The task:
As the answer, give a copy of each line below that includes the word "configNodePropertyArray".

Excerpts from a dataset
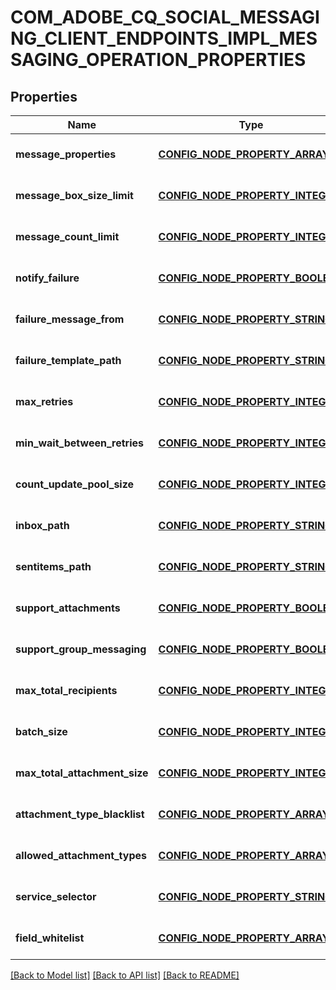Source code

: # COM_ADOBE_CQ_SOCIAL_MESSAGING_CLIENT_ENDPOINTS_IMPL_MESSAGING_OPERATION_PROPERTIES

## Properties
Name | Type | Description | Notes
------------ | ------------- | ------------- | -------------
**message_properties** | [**CONFIG_NODE_PROPERTY_ARRAY**](configNodePropertyArray.md) |  | [optional] [default to null]
**message_box_size_limit** | [**CONFIG_NODE_PROPERTY_INTEGER**](configNodePropertyInteger.md) |  | [optional] [default to null]
**message_count_limit** | [**CONFIG_NODE_PROPERTY_INTEGER**](configNodePropertyInteger.md) |  | [optional] [default to null]
**notify_failure** | [**CONFIG_NODE_PROPERTY_BOOLEAN**](configNodePropertyBoolean.md) |  | [optional] [default to null]
**failure_message_from** | [**CONFIG_NODE_PROPERTY_STRING**](configNodePropertyString.md) |  | [optional] [default to null]
**failure_template_path** | [**CONFIG_NODE_PROPERTY_STRING**](configNodePropertyString.md) |  | [optional] [default to null]
**max_retries** | [**CONFIG_NODE_PROPERTY_INTEGER**](configNodePropertyInteger.md) |  | [optional] [default to null]
**min_wait_between_retries** | [**CONFIG_NODE_PROPERTY_INTEGER**](configNodePropertyInteger.md) |  | [optional] [default to null]
**count_update_pool_size** | [**CONFIG_NODE_PROPERTY_INTEGER**](configNodePropertyInteger.md) |  | [optional] [default to null]
**inbox_path** | [**CONFIG_NODE_PROPERTY_STRING**](configNodePropertyString.md) |  | [optional] [default to null]
**sentitems_path** | [**CONFIG_NODE_PROPERTY_STRING**](configNodePropertyString.md) |  | [optional] [default to null]
**support_attachments** | [**CONFIG_NODE_PROPERTY_BOOLEAN**](configNodePropertyBoolean.md) |  | [optional] [default to null]
**support_group_messaging** | [**CONFIG_NODE_PROPERTY_BOOLEAN**](configNodePropertyBoolean.md) |  | [optional] [default to null]
**max_total_recipients** | [**CONFIG_NODE_PROPERTY_INTEGER**](configNodePropertyInteger.md) |  | [optional] [default to null]
**batch_size** | [**CONFIG_NODE_PROPERTY_INTEGER**](configNodePropertyInteger.md) |  | [optional] [default to null]
**max_total_attachment_size** | [**CONFIG_NODE_PROPERTY_INTEGER**](configNodePropertyInteger.md) |  | [optional] [default to null]
**attachment_type_blacklist** | [**CONFIG_NODE_PROPERTY_ARRAY**](configNodePropertyArray.md) |  | [optional] [default to null]
**allowed_attachment_types** | [**CONFIG_NODE_PROPERTY_ARRAY**](configNodePropertyArray.md) |  | [optional] [default to null]
**service_selector** | [**CONFIG_NODE_PROPERTY_STRING**](configNodePropertyString.md) |  | [optional] [default to null]
**field_whitelist** | [**CONFIG_NODE_PROPERTY_ARRAY**](configNodePropertyArray.md) |  | [optional] [default to null]

[[Back to Model list]](../README.md#documentation-for-models) [[Back to API list]](../README.md#documentation-for-api-endpoints) [[Back to README]](../README.md)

Result:
**message_properties** | [**CONFIG_NODE_PROPERTY_ARRAY**](configNodePropertyArray.md) |  | [optional] [default to null]
**attachment_type_blacklist** | [**CONFIG_NODE_PROPERTY_ARRAY**](configNodePropertyArray.md) |  | [optional] [default to null]
**allowed_attachment_types** | [**CONFIG_NODE_PROPERTY_ARRAY**](configNodePropertyArray.md) |  | [optional] [default to null]
**field_whitelist** | [**CONFIG_NODE_PROPERTY_ARRAY**](configNodePropertyArray.md) |  | [optional] [default to null]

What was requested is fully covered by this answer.